Without any pictures, copy the records below once more, exactly as they are.

[Document images with source code]
————

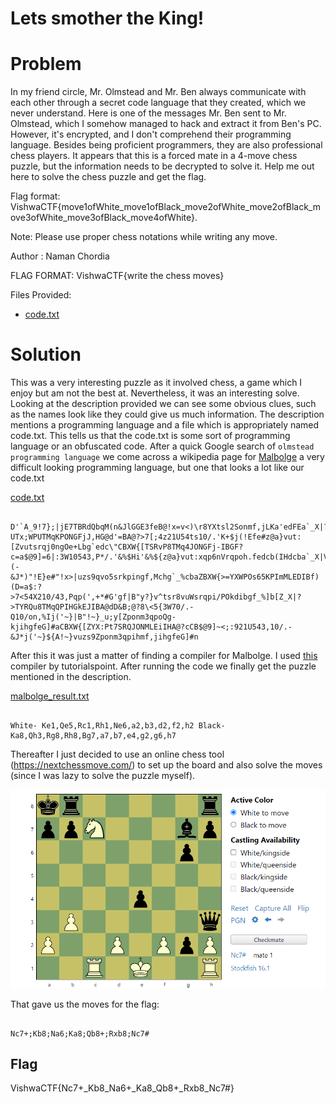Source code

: # Lets smother the King!

# Problem

In my friend circle, Mr. Olmstead and Mr. Ben always communicate with each other through a secret code language that they created, which we never understand. Here is one of the messages Mr. Ben sent to Mr. Olmstead, which I somehow managed to hack and extract it from Ben's PC. However, it's encrypted, and I don't comprehend their programming language. Besides being proficient programmers, they are also professional chess players. It appears that this is a forced mate in a 4-move chess puzzle, but the information needs to be decrypted to solve it. Help me out here to solve the chess puzzle and get the flag.

Flag format: VishwaCTF{move1ofWhite_move1ofBlack_move2ofWhite_move2ofBlack_move3ofWhite_move3ofBlack_move4ofWhite}.

Note: Please use proper chess notations while writing any move.

Author : Naman Chordia

FLAG FORMAT:
VishwaCTF{write the chess moves}

Files Provided:
- [code.txt](Files/code.txt)

# Solution
This was a very interesting puzzle as it involved chess, a game which I enjoy but am not the best at. Nevertheless, it was an interesting solve. Looking at the description provided we can see some obvious clues, such as the names look like they could give us much information.
The description mentions a programming language and a file which is appropriately named code.txt. This tells us that the code.txt is some sort of programming language or an obfuscated code. After a quick Google search of `olmstead programming language` we come across a wikipedia page for [Malbolge](https://en.wikipedia.org/wiki/Malbolge) a very 
difficult looking programming language, but one that looks a lot like our code.txt

[code.txt](Files/code.txt)
```

D'`A_9!7};|jE7TBRdQbqM(n&JlGGE3feB@!x=v<)\r8YXtsl2Sonmf,jLKa'edFEa`_X|?UTx;WPUTMqKPONGFjJ,HG@d'=BA@?>7[;4z21U54ts10/.'K+$j(!Efe#z@a}vut:[Zvutsrqj0ngOe+Lbg`edc\"CBXW{[TSRvP8TMq4JONGFj-IBGF?c=a$@9]=6|:3W10543,P*/.'&%$Hi'&%${z@a}vut:xqp6nVrqpoh.fedcb(IHdcba`_X|V[ZYXWPOsMLKJINGkKJI+G@dDCBA#"8=6Z4z21U5ut,P0)(-&J*)"!E}e#"!x>|uzs9qvo5srkpingf,Mchg`_%cbaZBXW{>=YXWPOs65KPImMLEDIBf)(D=a$:?>7<54X210/43,Pqp(',+*#G'gf|B"y?}v^tsr8vuWsrqpi/POkdibgf_%]b[Z_X|?>TYRQu8TMqQPIHGkEJIBA@dD&B;@?8\<5{3W70/.-Q10/on,%Ij('~}|B"!~}_u;y[Zponm3qpoQg-kjihgfeG]#aCBXW{[ZYX:Pt7SRQJONMLEiIHA@?cCB$@9]~<;:921U543,10/.-&J*j('~}${A!~}vuzs9Zponm3qpihmf,jihgfeG]#n

```

After this it was just a matter of finding a compiler for Malbolge. I used [this](https://www.tutorialspoint.com/execute_malbolge_online.php) compiler by tutorialspoint. After running the code we finally get the puzzle mentioned in the description.

[malbolge_result.txt](Solution/malbolge_result.txt)
```

White- Ke1,Qe5,Rc1,Rh1,Ne6,a2,b3,d2,f2,h2 Black- Ka8,Qh3,Rg8,Rh8,Bg7,a7,b7,e4,g2,g6,h7

```

Thereafter I just decided to use an online chess tool (https://nextchessmove.com/) to set up the board and also solve the moves (since I was lazy to solve the puzzle myself).

![Puzzle Solve](Solution/puzzle_solve.png)

That gave us the moves for the flag:

```

Nc7+;Kb8;Na6;Ka8;Qb8+;Rxb8;Nc7#

```

## Flag

VishwaCTF{Nc7+_Kb8_Na6+_Ka8_Qb8+_Rxb8_Nc7#}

————

EXERCISE RESULT:
Source code

: # Lets smother the King!

# Problem

In my friend circle, Mr. Olmstead and Mr. Ben always communicate with each other through a secret code language that they created, which we never understand. Here is one of the messages Mr. Ben sent to Mr. Olmstead, which I somehow managed to hack and extract it from Ben's PC. However, it's encrypted, and I don't comprehend their programming language. Besides being proficient programmers, they are also professional chess players. It appears that this is a forced mate in a 4-move chess puzzle, but the information needs to be decrypted to solve it. Help me out here to solve the chess puzzle and get the flag.

Flag format: VishwaCTF{move1ofWhite_move1ofBlack_move2ofWhite_move2ofBlack_move3ofWhite_move3ofBlack_move4ofWhite}.

Note: Please use proper chess notations while writing any move.

Author : Naman Chordia

FLAG FORMAT:
VishwaCTF{write the chess moves}

Files Provided:
- [code.txt](Files/code.txt)

# Solution
This was a very interesting puzzle as it involved chess, a game which I enjoy but am not the best at. Nevertheless, it was an interesting solve. Looking at the description provided we can see some obvious clues, such as the names look like they could give us much information.
The description mentions a programming language and a file which is appropriately named code.txt. This tells us that the code.txt is some sort of programming language or an obfuscated code. After a quick Google search of `olmstead programming language` we come across a wikipedia page for [Malbolge](https://en.wikipedia.org/wiki/Malbolge) a very 
difficult looking programming language, but one that looks a lot like our code.txt

[code.txt](Files/code.txt)
```

D'`A_9!7};|jE7TBRdQbqM(n&JlGGE3feB@!x=v<)\r8YXtsl2Sonmf,jLKa'edFEa`_X|?UTx;WPUTMqKPONGFjJ,HG@d'=BA@?>7[;4z21U54ts10/.'K+$j(!Efe#z@a}vut:[Zvutsrqj0ngOe+Lbg`edc\"CBXW{[TSRvP8TMq4JONGFj-IBGF?c=a$@9]=6|:3W10543,P*/.'&%$Hi'&%${z@a}vut:xqp6nVrqpoh.fedcb(IHdcba`_X|V[ZYXWPOsMLKJINGkKJI+G@dDCBA#"8=6Z4z21U5ut,P0)(-&J*)"!E}e#"!x>|uzs9qvo5srkpingf,Mchg`_%cbaZBXW{>=YXWPOs65KPImMLEDIBf)(D=a$:?>7<54X210/43,Pqp(',+*#G'gf|B"y?}v^tsr8vuWsrqpi/POkdibgf_%]b[Z_X|?>TYRQu8TMqQPIHGkEJIBA@dD&B;@?8\<5{3W70/.-Q10/on,%Ij('~}|B"!~}_u;y[Zponm3qpoQg-kjihgfeG]#aCBXW{[ZYX:Pt7SRQJONMLEiIHA@?cCB$@9]~<;:921U543,10/.-&J*j('~}${A!~}vuzs9Zponm3qpihmf,jihgfeG]#n

```

After this it was just a matter of finding a compiler for Malbolge. I used [this](https://www.tutorialspoint.com/execute_malbolge_online.php) compiler by tutorialspoint. After running the code we finally get the puzzle mentioned in the description.

[malbolge_result.txt](Solution/malbolge_result.txt)
```

White- Ke1,Qe5,Rc1,Rh1,Ne6,a2,b3,d2,f2,h2 Black- Ka8,Qh3,Rg8,Rh8,Bg7,a7,b7,e4,g2,g6,h7

```

Thereafter I just decided to use an online chess tool (https://nextchessmove.com/) to set up the board and also solve the moves (since I was lazy to solve the puzzle myself).

![Puzzle Solve](Solution/puzzle_solve.png)

That gave us the moves for the flag:

```

Nc7+;Kb8;Na6;Ka8;Qb8+;Rxb8;Nc7#

```

## Flag

VishwaCTF{Nc7+_Kb8_Na6+_Ka8_Qb8+_Rxb8_Nc7#}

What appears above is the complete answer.